While looking at PR42722 I noticed that gcc generates awful code for a
tail-call involving a trivial pass-through of a large struct parameter.
> cat bug1.c
struct s1 { int x[16]; };
extern void g1(struct s1);
void f1(struct s1 s1) { g1(s1); }
struct s2 { int x[17]; };
extern void g2(struct s2);
void f2(struct s2 s2) { g2(s2); }
> gcc -O2 -fomit-frame-pointer -S bug1.c
> cat bug1.s
.file "bug1.c"
.text
.p2align 4,,15
.globl f1
.type f1, @function
f1:
subl $12, %esp
addl $12, %esp
jmp g1
.size f1, .-f1
.p2align 4,,15
.globl f2
.type f2, @function
f2:
subl $12, %esp
movl $17, %ecx
movl %edi, 8(%esp)
leal 16(%esp), %edi
movl %esi, 4(%esp)
movl %edi, %esi
rep movsl
movl 4(%esp), %esi
movl 8(%esp), %edi
addl $12, %esp
jmp g2
.size f2, .-f2
.ident "GCC: (GNU) 4.5.0 20100128 (experimental)"
.section .note.GNU-stack,"",@progbits
There are two problems with this code:
1. For the larger struct gcc generates a block copy with identical source and
destination addresses, which amounts to a very slow NOP.
2. For the smaller struct gcc manages to eliminate the block copy, but it
leaves pointless stack manipulation behind in the function (f1). However,
gcc-4.3 generates no pointless stack manipulation:
.globl f1
.type f1, @function
f1:
jmp g1
.size f1, .-f1
.ident "GCC: (GNU) 4.3.5 20100103 (prerelease)"
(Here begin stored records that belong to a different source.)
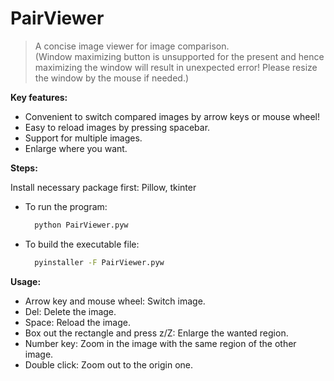 # PairViewer

> A concise image viewer for image comparison.   
(Window maximizing button is unsupported for the present and hence maximizing the window will result in unexpected error! Please resize the window by the mouse if needed.)

**Key features:**

* Convenient to switch compared images by arrow keys or mouse wheel!
* Easy to reload images by pressing spacebar.
* Support for multiple images.
* Enlarge where you want.

**Steps:**  

Install necessary package first:
	Pillow, tkinter

* To run the program:
  ```bash
	python PairViewer.pyw
	```

* To build the executable file:
  ```bash
	pyinstaller -F PairViewer.pyw
	```

**Usage:**
* Arrow key and mouse wheel: Switch image.
* Del: Delete the image.
* Space: Reload the image.
* Box out the rectangle and press z/Z: Enlarge the wanted region.
* Number key: Zoom in the image with the same region of the other image.
* Double click: Zoom out to the origin one.
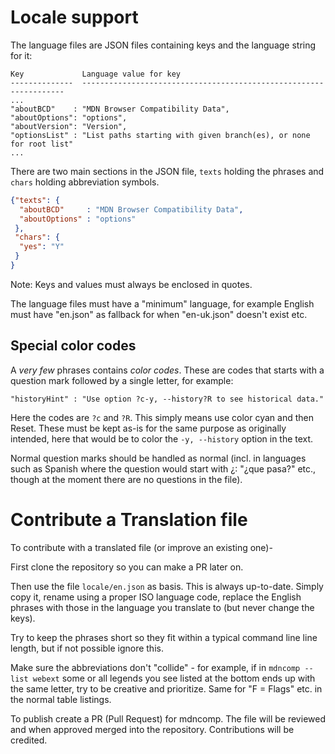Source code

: Locale support
==============

The language files are JSON files containing keys and the language string for it:

```text
Key             Language value for key
--------------  ------------------------------------------------------------------
...
"aboutBCD"    : "MDN Browser Compatibility Data",
"aboutOptions": "options",
"aboutVersion": "Version",
"optionsList" : "List paths starting with given branch(es), or none for root list"
...
```

There are two main sections in the JSON file, `texts` holding the phrases and
`chars` holding abbreviation symbols. 

```json
{"texts": {
  "aboutBCD"     : "MDN Browser Compatibility Data",
  "aboutOptions" : "options"
 },
 "chars": {
  "yes": "Y"
 }
}
```

Note: Keys and values must always be enclosed in quotes.

The language files must have a "minimum" language, for example English must
have "en.json" as fallback for when "en-uk.json" doesn't exist etc.


Special color codes
-------------------

A *very few* phrases contains *color codes*. These are codes that starts with a question
mark followed by a single letter, for example:

    "historyHint" : "Use option ?c-y, --history?R to see historical data."

Here the codes are `?c` and `?R`. This simply means use color cyan and then Reset.
These must be kept as-is for the same purpose as originally intended, here that would
be to color the `-y, --history` option in the text.

Normal question marks should be handled as normal (incl. in languages such as
Spanish where the question would start with ¿: "¿que pasa?" etc., though at the
moment there are no questions in the file).


Contribute a Translation file
=============================

To contribute with a translated file (or improve an existing one)-

First clone the repository so you can make a PR later on.

Then use the file `locale/en.json` as basis. This is always up-to-date. Simply copy it,
rename using a proper ISO language code, replace the English phrases with those in the
language you translate to (but never change the keys).

Try to keep the phrases short so they fit within a typical command line line length,
but if not possible ignore this.

Make sure the abbreviations don't "collide" - for example, if in `mdncomp --list webext`
some or all legends you see listed at the bottom ends up with the same letter, try to 
be creative and prioritize. Same for "F = Flags" etc. in the normal table listings.

To publish create a PR (Pull Request) for mdncomp. The file will be reviewed and when 
approved merged into the repository. Contributions will be credited.
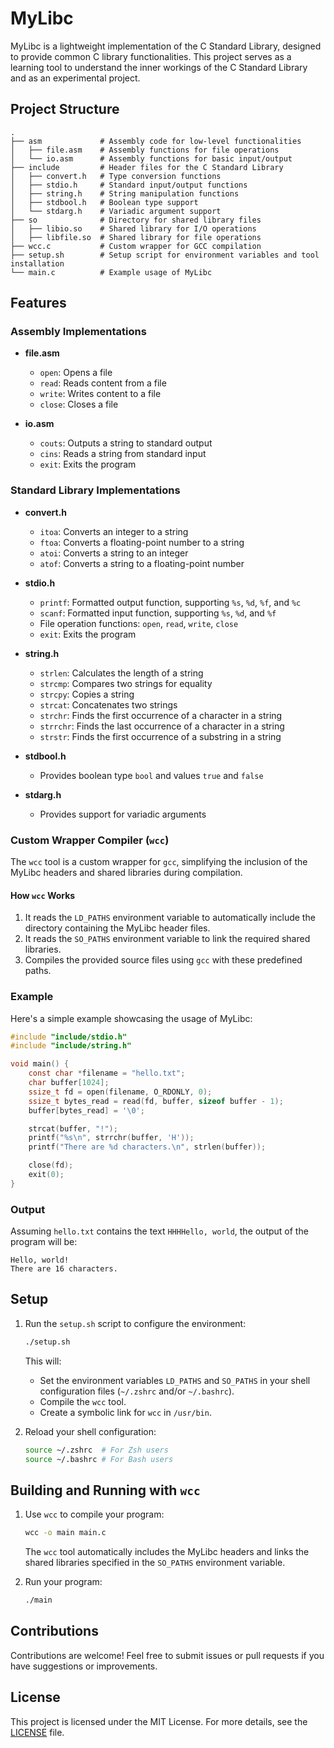# MyLibc

MyLibc is a lightweight implementation of the C Standard Library, designed to provide common C library functionalities. This project serves as a learning tool to understand the inner workings of the C Standard Library and as an experimental project.

## Project Structure

```
.
├── asm             # Assembly code for low-level functionalities
│   ├── file.asm    # Assembly functions for file operations
│   └── io.asm      # Assembly functions for basic input/output
├── include         # Header files for the C Standard Library
│   ├── convert.h   # Type conversion functions
│   ├── stdio.h     # Standard input/output functions
│   ├── string.h    # String manipulation functions
│   ├── stdbool.h   # Boolean type support
│   └── stdarg.h    # Variadic argument support
├── so              # Directory for shared library files
│   ├── libio.so    # Shared library for I/O operations
│   ├── libfile.so  # Shared library for file operations
├── wcc.c           # Custom wrapper for GCC compilation
├── setup.sh        # Setup script for environment variables and tool installation
└── main.c          # Example usage of MyLibc
```

## Features

### Assembly Implementations
- **file.asm**
  - `open`: Opens a file
  - `read`: Reads content from a file
  - `write`: Writes content to a file
  - `close`: Closes a file

- **io.asm**
  - `couts`: Outputs a string to standard output
  - `cins`: Reads a string from standard input
  - `exit`: Exits the program

### Standard Library Implementations
- **convert.h**
  - `itoa`: Converts an integer to a string
  - `ftoa`: Converts a floating-point number to a string
  - `atoi`: Converts a string to an integer
  - `atof`: Converts a string to a floating-point number

- **stdio.h**
  - `printf`: Formatted output function, supporting `%s`, `%d`, `%f`, and `%c`
  - `scanf`: Formatted input function, supporting `%s`, `%d`, and `%f`
  - File operation functions: `open`, `read`, `write`, `close`
  - `exit`: Exits the program

- **string.h**
  - `strlen`: Calculates the length of a string
  - `strcmp`: Compares two strings for equality
  - `strcpy`: Copies a string
  - `strcat`: Concatenates two strings
  - `strchr`: Finds the first occurrence of a character in a string
  - `strrchr`: Finds the last occurrence of a character in a string
  - `strstr`: Finds the first occurrence of a substring in a string

- **stdbool.h**
  - Provides boolean type `bool` and values `true` and `false`

- **stdarg.h**
  - Provides support for variadic arguments

### Custom Wrapper Compiler (`wcc`)
The `wcc` tool is a custom wrapper for `gcc`, simplifying the inclusion of the MyLibc headers and shared libraries during compilation.

#### How `wcc` Works
1. It reads the `LD_PATHS` environment variable to automatically include the directory containing the MyLibc header files.
2. It reads the `SO_PATHS` environment variable to link the required shared libraries.
3. Compiles the provided source files using `gcc` with these predefined paths.

### Example

Here's a simple example showcasing the usage of MyLibc:

```c
#include "include/stdio.h"
#include "include/string.h"

void main() {
    const char *filename = "hello.txt";
    char buffer[1024];
    ssize_t fd = open(filename, O_RDONLY, 0);
    ssize_t bytes_read = read(fd, buffer, sizeof buffer - 1);
    buffer[bytes_read] = '\0';

    strcat(buffer, "!");
    printf("%s\n", strrchr(buffer, 'H'));
    printf("There are %d characters.\n", strlen(buffer));

    close(fd);
    exit(0);
}
```

### Output

Assuming `hello.txt` contains the text `HHHHello, world`, the output of the program will be:

```
Hello, world!
There are 16 characters.
```

## Setup

1. Run the `setup.sh` script to configure the environment:
   ```bash
   ./setup.sh
   ```

   This will:
   - Set the environment variables `LD_PATHS` and `SO_PATHS` in your shell configuration files (`~/.zshrc` and/or `~/.bashrc`).
   - Compile the `wcc` tool.
   - Create a symbolic link for `wcc` in `/usr/bin`.

2. Reload your shell configuration:
   ```bash
   source ~/.zshrc  # For Zsh users
   source ~/.bashrc # For Bash users
   ```

## Building and Running with `wcc`

1. Use `wcc` to compile your program:
   ```bash
   wcc -o main main.c
   ```

   The `wcc` tool automatically includes the MyLibc headers and links the shared libraries specified in the `SO_PATHS` environment variable.

2. Run your program:
   ```bash
   ./main
   ```

## Contributions

Contributions are welcome! Feel free to submit issues or pull requests if you have suggestions or improvements.

## License

This project is licensed under the MIT License. For more details, see the [LICENSE](LICENSE) file.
so there's a code size and performance regression in 4.5/4.4.
--
Summary: inefficient code for trivial tail-call with large struct
parameter
Product: gcc
Version: 4.5.0
Status: UNCONFIRMED
Severity: normal
Priority: P3
Component: tree-optimization
AssignedTo: unassigned at gcc dot gnu dot org
ReportedBy: mikpe at it dot uu dot se
GCC target triplet: i686-pc-linux-gnu
http://gcc.gnu.org/bugzilla/show_bug.cgi?id=42909